(Stored data)
+ + + + + + +

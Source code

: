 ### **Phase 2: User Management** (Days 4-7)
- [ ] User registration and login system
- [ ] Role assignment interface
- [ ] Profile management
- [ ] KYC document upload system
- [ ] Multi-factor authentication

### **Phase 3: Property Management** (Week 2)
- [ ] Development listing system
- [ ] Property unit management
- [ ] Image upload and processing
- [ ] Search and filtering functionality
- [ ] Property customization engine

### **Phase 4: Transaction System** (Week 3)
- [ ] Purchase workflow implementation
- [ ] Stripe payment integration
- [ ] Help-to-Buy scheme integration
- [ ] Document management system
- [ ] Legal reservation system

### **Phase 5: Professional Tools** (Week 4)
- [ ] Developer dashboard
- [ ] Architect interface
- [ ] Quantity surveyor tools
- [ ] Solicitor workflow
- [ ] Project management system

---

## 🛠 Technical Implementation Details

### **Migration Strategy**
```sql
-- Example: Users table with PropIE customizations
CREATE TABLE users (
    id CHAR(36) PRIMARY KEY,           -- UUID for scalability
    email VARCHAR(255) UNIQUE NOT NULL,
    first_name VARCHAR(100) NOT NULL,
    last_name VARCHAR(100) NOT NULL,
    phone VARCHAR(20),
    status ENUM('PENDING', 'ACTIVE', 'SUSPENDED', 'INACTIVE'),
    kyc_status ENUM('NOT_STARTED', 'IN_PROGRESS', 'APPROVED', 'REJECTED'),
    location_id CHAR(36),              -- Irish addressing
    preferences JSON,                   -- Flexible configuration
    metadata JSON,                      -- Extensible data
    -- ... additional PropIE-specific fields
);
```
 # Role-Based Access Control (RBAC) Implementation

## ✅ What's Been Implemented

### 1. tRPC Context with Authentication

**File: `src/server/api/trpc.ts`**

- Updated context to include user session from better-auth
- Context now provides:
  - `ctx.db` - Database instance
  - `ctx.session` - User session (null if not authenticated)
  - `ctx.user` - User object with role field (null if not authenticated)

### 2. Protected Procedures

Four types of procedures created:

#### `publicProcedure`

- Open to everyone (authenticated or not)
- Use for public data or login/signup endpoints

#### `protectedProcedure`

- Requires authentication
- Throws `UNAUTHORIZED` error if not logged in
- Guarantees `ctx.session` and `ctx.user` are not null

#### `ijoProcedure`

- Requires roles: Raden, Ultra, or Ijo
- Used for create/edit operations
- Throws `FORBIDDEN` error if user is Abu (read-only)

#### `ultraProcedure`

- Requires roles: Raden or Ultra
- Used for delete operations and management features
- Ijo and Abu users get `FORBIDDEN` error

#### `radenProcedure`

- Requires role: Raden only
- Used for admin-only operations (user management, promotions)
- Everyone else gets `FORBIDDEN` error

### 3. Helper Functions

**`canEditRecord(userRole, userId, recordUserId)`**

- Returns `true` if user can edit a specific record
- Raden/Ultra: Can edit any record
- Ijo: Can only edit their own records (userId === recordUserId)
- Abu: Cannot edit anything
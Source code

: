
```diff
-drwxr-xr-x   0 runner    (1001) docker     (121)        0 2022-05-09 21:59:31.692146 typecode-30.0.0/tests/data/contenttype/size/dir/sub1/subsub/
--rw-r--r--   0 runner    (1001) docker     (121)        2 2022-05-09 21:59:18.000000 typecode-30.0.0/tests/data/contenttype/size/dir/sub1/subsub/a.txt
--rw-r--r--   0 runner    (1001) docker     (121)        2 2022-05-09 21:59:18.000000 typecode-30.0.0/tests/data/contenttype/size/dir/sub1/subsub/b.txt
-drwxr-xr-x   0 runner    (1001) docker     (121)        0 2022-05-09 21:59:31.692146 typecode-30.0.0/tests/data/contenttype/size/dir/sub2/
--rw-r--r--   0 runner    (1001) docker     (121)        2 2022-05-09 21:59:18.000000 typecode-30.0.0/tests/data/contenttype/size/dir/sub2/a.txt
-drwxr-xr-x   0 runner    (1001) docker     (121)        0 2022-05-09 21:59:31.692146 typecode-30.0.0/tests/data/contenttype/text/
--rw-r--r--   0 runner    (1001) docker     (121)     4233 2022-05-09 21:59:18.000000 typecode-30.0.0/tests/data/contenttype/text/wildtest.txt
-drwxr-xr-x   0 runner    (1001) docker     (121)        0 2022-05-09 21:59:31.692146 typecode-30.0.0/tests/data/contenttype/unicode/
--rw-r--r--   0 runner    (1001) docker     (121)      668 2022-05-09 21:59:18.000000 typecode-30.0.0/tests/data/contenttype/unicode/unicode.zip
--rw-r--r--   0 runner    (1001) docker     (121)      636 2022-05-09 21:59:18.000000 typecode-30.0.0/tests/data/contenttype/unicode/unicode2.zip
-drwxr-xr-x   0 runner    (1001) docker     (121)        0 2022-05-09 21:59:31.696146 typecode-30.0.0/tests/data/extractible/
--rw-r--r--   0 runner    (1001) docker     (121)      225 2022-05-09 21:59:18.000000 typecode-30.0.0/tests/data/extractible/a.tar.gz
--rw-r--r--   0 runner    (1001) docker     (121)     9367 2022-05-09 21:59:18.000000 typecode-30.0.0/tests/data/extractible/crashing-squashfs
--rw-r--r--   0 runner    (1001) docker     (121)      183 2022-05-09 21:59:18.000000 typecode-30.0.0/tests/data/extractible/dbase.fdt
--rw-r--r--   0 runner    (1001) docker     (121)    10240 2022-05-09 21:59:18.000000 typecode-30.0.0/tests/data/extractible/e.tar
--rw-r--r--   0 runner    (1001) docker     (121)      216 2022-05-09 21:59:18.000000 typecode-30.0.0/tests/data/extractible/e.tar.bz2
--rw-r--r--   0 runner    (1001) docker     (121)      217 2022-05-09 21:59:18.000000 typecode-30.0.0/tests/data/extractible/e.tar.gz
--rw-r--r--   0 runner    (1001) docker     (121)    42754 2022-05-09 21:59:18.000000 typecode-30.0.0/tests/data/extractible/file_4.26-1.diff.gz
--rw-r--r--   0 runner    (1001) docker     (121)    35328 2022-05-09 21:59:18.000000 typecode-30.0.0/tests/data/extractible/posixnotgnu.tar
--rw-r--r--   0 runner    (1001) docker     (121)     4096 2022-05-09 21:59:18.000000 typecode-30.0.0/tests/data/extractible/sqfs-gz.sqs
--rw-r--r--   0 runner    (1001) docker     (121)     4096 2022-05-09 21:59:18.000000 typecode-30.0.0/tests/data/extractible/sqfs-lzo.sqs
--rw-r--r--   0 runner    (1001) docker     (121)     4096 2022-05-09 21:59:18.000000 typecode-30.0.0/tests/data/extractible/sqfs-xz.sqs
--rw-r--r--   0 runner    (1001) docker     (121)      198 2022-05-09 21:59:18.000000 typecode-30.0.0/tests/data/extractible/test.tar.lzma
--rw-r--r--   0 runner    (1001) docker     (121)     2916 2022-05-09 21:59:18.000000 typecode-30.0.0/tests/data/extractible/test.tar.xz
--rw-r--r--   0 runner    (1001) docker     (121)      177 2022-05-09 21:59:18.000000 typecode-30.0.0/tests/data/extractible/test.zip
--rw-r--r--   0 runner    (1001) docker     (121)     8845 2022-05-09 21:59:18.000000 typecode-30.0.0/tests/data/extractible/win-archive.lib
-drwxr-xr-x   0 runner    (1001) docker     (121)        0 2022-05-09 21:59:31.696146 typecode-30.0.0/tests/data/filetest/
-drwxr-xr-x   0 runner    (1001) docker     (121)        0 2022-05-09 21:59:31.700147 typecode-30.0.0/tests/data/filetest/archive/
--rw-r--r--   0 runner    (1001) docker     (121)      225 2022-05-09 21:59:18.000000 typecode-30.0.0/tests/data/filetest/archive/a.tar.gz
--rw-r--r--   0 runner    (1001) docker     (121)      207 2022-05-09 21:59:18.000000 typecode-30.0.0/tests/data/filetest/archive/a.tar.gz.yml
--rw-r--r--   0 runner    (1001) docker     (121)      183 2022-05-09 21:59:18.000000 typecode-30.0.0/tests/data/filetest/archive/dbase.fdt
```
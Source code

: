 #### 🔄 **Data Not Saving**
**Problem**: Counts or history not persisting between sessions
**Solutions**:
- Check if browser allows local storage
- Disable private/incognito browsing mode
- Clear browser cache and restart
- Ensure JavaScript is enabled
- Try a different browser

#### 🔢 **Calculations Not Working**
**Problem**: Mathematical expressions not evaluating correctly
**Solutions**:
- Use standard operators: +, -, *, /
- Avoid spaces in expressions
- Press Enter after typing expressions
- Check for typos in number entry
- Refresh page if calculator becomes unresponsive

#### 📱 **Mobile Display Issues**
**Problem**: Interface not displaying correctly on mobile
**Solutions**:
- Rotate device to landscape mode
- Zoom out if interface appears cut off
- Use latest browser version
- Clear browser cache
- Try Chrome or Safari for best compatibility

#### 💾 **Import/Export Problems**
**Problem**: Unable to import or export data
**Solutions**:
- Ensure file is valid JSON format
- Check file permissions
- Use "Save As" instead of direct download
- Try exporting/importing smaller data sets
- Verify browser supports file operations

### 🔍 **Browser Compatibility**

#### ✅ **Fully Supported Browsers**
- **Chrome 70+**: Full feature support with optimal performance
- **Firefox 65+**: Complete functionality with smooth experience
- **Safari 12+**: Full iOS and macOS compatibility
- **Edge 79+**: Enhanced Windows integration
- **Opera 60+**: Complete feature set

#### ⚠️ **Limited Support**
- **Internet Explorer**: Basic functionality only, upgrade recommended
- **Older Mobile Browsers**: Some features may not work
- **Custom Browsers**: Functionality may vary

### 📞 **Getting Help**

+ + + + + + +

◆ Prompt:
In the entries above, one line contains "- Database instance" and another contains "- Used for create/edit operations". Reproduce exactly those two lines and the lines between them, nothing else.

◆ Your response:
  - `ctx.db` - Database instance
  - `ctx.session` - User session (null if not authenticated)
  - `ctx.user` - User object with role field (null if not authenticated)

### 2. Protected Procedures

Four types of procedures created:

#### `publicProcedure`

- Open to everyone (authenticated or not)
- Use for public data or login/signup endpoints

#### `protectedProcedure`

- Requires authentication
- Throws `UNAUTHORIZED` error if not logged in
- Guarantees `ctx.session` and `ctx.user` are not null

#### `ijoProcedure`

- Requires roles: Raden, Ultra, or Ijo
- Used for create/edit operations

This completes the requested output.